A cena é familiar para muita gente: a roupa usada não está suja o suficiente para ir para a lavagem, mas também não parece limpa a ponto de voltar ao armário. A solução imediata costuma ser a mesma — a cadeira do quarto. Com o tempo, a peça vira pilha, a pilha vira hábito e a cadeira ganha uma nova função. Segundo estudos da psicologia, esse comportamento aparentemente banal pode dizer mais sobre o estado emocional e mental de uma pessoa do que se imagina.
Para especialistas, o acúmulo de roupas em um local intermediário é um exemplo clássico de procrastinação de baixa intensidade — aquela que envolve pequenas decisões do dia a dia, mas que se repete de forma constante. Procrastinar, segundo a ciência, é um comportamento autossabotador: traz alívio imediato, mas gera custos emocionais e práticos no longo prazo.
Um estudo publicado em 2014 sobre procrastinação e estratégias de enfrentamento aponta que entre 20% e 25% dos adultos no mundo são procrastinadores crônicos. O hábito está associado a níveis mais altos de estresse, ansiedade, baixa autoestima e dificuldade de controle dos impulsos.
Por que decidir o destino da roupa é tão difícil?
A psicologia explica que tarefas simples podem se tornar complexas quando envolvem ambiguidade. No caso da roupa, não existe uma regra clara: ela não está suja, mas também não está limpa. Essa indefinição exige uma decisão — e o cérebro, já sobrecarregado por escolhas maiores, tende a adiar as menores.
Além disso, especialistas apontam que a procrastinação costuma estar ligada a fatores como:
- Cansaço mental, que reduz a capacidade de organização;
- Ansiedade, que faz com que a pessoa evite qualquer tarefa, por menor que seja;
- Perfeccionismo, quando há receio de tomar a “decisão errada”;
- Baixa autoconfiança, que dificulta iniciar ou concluir ações simples.

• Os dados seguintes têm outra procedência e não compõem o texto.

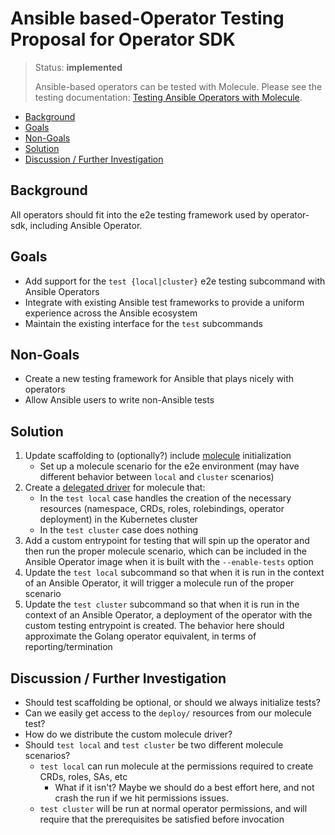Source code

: # Ansible based-Operator Testing Proposal for Operator SDK

> Status: **implemented**
> 
> Ansible-based operators can be tested with Molecule. Please see the testing documentation: [Testing Ansible Operators with Molecule](../ansible/dev/testing_guide.md).

- [Background](#background)
- [Goals](#goals)
- [Non-Goals](#non-goals)
- [Solution](#solution)
- [Discussion / Further Investigation](#discussion--further-investigation)

## Background
All operators should fit into the e2e testing framework used by operator-sdk, including Ansible Operator.

## Goals

- Add support for the `test {local|cluster}` e2e testing subcommand with Ansible Operators
- Integrate with existing Ansible test frameworks to provide a uniform experience across the Ansible ecosystem
- Maintain the existing interface for the `test` subcommands

## Non-Goals

- Create a new testing framework for Ansible that plays nicely with operators
- Allow Ansible users to write non-Ansible tests

## Solution
1. Update scaffolding to (optionally?) include [molecule](https://molecule.readthedocs.io/en/latest/) initialization
    - Set up a molecule scenario for the e2e environment (may have different behavior between `local` and `cluster` scenarios)
1. Create a [delegated driver](https://molecule.readthedocs.io/en/latest/configuration.html#delegated) for molecule that:
    - In the `test local` case handles the creation of the necessary resources (namespace, CRDs, roles, rolebindings, operator deployment) in the Kubernetes cluster
    - In the `test cluster` case does nothing
1. Add a custom entrypoint for testing that will spin up the operator and then run the proper molecule scenario, which can be included in the
   Ansible Operator image when it is built with the `--enable-tests` option
1. Update the `test local` subcommand so that when it is run in the context of an Ansible Operator, it will trigger a molecule run of the proper scenario
1. Update the `test cluster` subcommand so that when it is run in the context of an Ansible Operator, a deployment of the operator with the custom testing entrypoint
   is created. The behavior here should approximate the Golang operator equivalent, in terms of reporting/termination

## Discussion / Further Investigation
- Should test scaffolding be optional, or should we always initialize tests?
- Can we easily get access to the `deploy/` resources from our molecule test?
- How do we distribute the custom molecule driver?
- Should `test local` and `test cluster` be two different molecule scenarios?
    - `test local` can run molecule at the permissions required to create CRDs, roles, SAs, etc
        - What if it isn't? Maybe we should do a best effort here, and not crash the run if we hit permissions issues.
    - `test cluster` will be run at normal operator permissions, and will require that the prerequisites be satisfied before invocation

Desorganização como reflexo emocional
Embora nem toda bagunça indique sofrimento psicológico, a repetição do comportamento pode ser um sinal de sobrecarga emocional. Estudos mostram que pessoas que procrastinam tendem a apresentar níveis mais elevados de estresse e, em alguns casos, adiam até cuidados com a própria saúde, criando um ciclo de negligência.
A psicologia também aponta relação entre procrastinação e quadros como ansiedade, depressão e TDAH, além de impactos físicos decorrentes do estresse crônico.